Dialogue with Bloody Mary & Mercredi Addams

BEAUCOUP DE QUESTIONS POUR RIEN 

mercredi addams

Premier Épisode : Tea Party avec Mercredi Addams

Mary Stuart repose délicatement sa tasse et observe son invitée. La scène se passe dans le salon cosy d’un lugubre château perdu dans les Highlands. Par la fenêtre, on peut voir des nuages noirs. Quelque chose hurle dehors : un loup, peut-être. Probablement quelque chose de pire.

« Racontez-moi encore votre exécution. »

Le fantôme de l’ancienne reine fixe son invitée, assise de l’autre côté de la table. Treize ans tout au plus. Elle est vêtue d’une robe noire austère, à peine rehaussée par un col blanc. Ses cheveux noir corbeau sont divisés en deux tresses nouées avec une précision mathématique.

MERCREDI ADDAMS : Trois coups avant que le bourreau ne réussisse à vous tuer, c’est ça ?

MARY STUART : Il avait légèrement trop bu.

MERCREDI : Maintenant, expliquez-moi pourquoi en tant que fantôme, vous ne portez pas votre tête sous le bras comme n’importe quel autre spectre de décapité ?

MARY STUART : Ça n’est pas élégant. Je préfère la laisser posée sur mon cou. De plus, je ne cherche pas à effrayer qui que ce soit. J’invite des gens, je ne les chasse pas en… disons, leur apparaissant, prétendant chercher une tête qui va rouler jusqu’à leurs pieds au moment propice.

Mercredi hausse un sourcil.

MARY STUART : Vous pensez que je suis dépourvue d’humour.

MERCREDI : Nous n’avons pas le même, c’est certain. J’ai bien aimé le portrait de votre mari dans le hall d’entrée.

MARY STUART : Celui qui le montre dans son cercueil ?

MERCREDI : Celui-là.

MARY STUART : C’est mon préféré aussi. Il n’avait que seize ans et je lui ai survécu presque dix… C’est incroyable, quand j’y pense – nous étions si jeunes. Mais c’est moi qui suis censée vous poser des questions, Mercredi. Au moins pour satisfaire les deux spirites qui ont posé un magnétophone dans ce salon.

MERCREDI : Elles vous paient, j’espère ?

MARY STUART : Que ferais-je d’argent ? Je suis un fantôme ! Elles me publient. Elle font subsister ma mémoire. Être reconnue par un hurlement quand je visite le village voisin fait toujours plaisir. Donc, j’ai des questions pour vous.

MERCREDI : Je ne sais pas si j’ai envie de répondre à des questions.

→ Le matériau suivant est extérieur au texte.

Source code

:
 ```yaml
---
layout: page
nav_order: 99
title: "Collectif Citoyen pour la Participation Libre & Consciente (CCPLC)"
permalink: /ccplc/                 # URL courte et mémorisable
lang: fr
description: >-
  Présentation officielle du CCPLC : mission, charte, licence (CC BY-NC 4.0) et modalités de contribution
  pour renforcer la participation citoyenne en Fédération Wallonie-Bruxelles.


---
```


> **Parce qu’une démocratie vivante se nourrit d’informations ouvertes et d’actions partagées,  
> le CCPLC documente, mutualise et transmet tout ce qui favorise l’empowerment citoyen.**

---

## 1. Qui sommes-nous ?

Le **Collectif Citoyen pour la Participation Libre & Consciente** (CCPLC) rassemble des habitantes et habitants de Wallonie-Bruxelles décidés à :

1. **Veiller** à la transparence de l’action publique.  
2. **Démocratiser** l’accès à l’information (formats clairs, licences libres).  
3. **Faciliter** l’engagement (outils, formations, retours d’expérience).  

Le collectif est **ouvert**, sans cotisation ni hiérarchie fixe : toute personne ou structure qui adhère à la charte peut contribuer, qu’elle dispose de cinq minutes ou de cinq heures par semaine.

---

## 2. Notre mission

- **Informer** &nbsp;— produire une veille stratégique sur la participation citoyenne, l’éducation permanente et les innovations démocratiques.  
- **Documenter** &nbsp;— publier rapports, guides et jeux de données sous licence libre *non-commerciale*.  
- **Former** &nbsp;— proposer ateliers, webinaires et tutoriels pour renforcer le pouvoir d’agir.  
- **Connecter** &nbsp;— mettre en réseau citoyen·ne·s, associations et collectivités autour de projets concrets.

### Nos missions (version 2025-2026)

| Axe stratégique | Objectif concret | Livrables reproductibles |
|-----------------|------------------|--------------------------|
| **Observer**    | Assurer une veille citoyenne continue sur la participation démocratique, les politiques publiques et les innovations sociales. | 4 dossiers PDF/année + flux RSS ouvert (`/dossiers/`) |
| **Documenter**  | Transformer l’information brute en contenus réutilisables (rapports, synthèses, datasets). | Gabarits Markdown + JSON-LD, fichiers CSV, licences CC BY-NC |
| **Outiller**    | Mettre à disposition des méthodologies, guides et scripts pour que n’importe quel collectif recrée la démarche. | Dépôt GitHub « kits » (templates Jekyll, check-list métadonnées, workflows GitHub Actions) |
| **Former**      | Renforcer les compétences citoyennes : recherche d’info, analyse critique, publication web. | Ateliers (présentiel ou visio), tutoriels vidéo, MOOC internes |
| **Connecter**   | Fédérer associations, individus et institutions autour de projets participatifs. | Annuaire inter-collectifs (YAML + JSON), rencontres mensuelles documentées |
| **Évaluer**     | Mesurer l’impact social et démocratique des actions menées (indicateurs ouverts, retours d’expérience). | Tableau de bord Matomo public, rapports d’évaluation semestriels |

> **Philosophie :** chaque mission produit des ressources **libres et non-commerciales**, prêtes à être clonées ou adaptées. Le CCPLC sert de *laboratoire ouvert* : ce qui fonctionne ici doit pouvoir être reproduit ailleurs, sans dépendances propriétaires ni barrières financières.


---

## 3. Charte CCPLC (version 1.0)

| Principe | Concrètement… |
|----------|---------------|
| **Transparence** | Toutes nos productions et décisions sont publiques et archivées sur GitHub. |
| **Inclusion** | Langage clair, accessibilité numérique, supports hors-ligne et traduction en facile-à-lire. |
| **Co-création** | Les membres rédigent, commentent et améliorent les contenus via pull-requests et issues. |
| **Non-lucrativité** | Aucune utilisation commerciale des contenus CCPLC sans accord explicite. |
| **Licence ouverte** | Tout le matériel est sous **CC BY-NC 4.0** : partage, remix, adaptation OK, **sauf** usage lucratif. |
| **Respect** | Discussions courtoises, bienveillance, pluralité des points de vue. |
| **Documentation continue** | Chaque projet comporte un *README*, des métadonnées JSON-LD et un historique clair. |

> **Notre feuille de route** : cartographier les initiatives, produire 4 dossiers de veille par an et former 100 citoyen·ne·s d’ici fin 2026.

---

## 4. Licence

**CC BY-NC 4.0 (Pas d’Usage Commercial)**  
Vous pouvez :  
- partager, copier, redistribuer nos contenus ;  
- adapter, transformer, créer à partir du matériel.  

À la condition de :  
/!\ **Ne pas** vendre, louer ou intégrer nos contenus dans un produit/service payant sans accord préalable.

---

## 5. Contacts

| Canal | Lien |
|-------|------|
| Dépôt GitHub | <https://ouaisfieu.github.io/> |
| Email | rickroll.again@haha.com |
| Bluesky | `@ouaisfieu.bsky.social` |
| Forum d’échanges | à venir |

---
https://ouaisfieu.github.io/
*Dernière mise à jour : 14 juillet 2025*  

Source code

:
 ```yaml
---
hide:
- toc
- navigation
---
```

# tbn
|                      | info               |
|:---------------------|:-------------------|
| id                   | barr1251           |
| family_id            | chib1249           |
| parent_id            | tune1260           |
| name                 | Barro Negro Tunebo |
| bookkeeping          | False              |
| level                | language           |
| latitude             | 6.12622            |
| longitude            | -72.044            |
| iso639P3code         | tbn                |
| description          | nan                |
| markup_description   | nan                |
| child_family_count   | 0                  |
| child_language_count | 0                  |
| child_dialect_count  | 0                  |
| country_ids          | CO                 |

MARY STUART : Vous avez donc treize ans, l’âge où l’on commence à penser à l’homicide avant la gaudriole.

MERCREDI : Les gens ont tendance à inverser ces deux valeurs.

MARY STUART : Votre homicide de prédilection ?

MERCREDI, une étincelle passe dans ses yeux : Vous commencez d’emblée par les sujets intéressants. Est-ce que vous allez arriver à faire durer cet entretien plus de deux minutes ?

MARY STUART, un brin angoissée : C’est ma première interview, si vous ne vous montrez pas un brin coopérative…

MERCREDI : L’arsenic. Selon les statistiques, le poison est la première arme meurtrière utilisée par les femmes. Navrée de vous décevoir.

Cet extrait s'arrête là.